- _EXERCISE_
Lines of the data that contain the word "echo" are the ones to copy.

- _DATA TO USE_
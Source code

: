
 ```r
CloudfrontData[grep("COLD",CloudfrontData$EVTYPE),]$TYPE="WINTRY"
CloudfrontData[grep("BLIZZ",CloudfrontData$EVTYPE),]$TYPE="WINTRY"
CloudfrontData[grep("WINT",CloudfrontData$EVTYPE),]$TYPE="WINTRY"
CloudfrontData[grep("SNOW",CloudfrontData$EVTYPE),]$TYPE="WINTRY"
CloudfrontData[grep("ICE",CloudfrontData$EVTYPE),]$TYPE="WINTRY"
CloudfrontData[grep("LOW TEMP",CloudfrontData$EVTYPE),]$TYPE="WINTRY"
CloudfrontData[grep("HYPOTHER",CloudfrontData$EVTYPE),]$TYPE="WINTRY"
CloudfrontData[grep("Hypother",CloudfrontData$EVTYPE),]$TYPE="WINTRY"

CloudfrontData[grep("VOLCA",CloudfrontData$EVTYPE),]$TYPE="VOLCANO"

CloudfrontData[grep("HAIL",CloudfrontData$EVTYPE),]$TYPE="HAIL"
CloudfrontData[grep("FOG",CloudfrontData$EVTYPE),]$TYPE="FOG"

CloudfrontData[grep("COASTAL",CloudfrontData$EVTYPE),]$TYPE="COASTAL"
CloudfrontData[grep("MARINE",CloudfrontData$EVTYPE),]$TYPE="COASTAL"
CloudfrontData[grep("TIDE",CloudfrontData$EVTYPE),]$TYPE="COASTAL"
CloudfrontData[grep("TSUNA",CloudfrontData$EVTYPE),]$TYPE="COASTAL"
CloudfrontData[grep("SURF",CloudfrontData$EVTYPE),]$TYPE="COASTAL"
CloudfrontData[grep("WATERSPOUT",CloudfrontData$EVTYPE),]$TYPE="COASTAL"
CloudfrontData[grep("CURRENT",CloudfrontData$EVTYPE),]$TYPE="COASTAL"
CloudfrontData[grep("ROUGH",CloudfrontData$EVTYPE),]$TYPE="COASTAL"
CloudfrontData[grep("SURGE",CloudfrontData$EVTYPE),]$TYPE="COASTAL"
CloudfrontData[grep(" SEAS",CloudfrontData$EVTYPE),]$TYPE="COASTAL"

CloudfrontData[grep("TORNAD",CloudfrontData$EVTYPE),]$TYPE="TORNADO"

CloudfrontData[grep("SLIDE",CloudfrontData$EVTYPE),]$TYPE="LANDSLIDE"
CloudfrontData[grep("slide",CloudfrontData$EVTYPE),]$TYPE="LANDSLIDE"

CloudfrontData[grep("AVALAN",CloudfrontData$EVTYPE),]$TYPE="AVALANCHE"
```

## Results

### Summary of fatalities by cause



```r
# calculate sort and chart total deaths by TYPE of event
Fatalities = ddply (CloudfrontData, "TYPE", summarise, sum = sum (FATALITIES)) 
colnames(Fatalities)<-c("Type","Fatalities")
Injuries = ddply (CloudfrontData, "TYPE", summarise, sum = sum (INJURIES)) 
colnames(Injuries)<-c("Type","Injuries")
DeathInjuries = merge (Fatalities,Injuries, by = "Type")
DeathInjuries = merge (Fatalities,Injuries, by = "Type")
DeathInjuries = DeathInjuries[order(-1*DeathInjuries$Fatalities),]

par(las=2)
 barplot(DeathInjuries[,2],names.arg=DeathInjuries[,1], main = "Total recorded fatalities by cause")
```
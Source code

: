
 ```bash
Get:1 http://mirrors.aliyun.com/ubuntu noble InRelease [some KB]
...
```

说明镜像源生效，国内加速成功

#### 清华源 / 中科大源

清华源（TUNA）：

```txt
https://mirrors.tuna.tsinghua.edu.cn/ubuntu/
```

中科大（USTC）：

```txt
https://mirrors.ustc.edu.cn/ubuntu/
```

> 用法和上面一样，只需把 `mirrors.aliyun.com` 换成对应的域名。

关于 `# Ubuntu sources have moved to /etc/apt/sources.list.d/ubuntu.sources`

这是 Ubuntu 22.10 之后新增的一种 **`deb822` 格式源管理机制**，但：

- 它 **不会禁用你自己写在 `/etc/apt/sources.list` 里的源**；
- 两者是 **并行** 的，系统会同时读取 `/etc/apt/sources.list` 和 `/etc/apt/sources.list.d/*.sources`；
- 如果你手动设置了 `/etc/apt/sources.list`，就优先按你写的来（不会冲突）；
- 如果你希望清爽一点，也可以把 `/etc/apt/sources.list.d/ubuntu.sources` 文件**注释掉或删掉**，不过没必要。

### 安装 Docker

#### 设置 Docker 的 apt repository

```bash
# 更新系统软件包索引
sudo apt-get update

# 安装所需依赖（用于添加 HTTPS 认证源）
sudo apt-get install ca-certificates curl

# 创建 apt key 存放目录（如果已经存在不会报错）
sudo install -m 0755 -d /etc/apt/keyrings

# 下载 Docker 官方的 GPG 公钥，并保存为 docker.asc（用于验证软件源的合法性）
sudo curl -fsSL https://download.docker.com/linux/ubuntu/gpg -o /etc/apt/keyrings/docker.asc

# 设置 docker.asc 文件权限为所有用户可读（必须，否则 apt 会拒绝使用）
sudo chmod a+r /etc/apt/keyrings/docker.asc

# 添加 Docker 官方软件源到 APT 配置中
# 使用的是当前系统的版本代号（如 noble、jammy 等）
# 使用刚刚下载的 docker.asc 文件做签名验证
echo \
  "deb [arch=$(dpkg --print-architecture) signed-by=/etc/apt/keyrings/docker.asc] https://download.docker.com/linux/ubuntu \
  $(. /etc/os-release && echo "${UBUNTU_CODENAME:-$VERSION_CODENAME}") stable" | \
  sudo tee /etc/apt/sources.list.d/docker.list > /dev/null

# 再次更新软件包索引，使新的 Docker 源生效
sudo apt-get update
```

- _YOUR SOLUTION_
echo \
  $(. /etc/os-release && echo "${UBUNTU_CODENAME:-$VERSION_CODENAME}") stable" | \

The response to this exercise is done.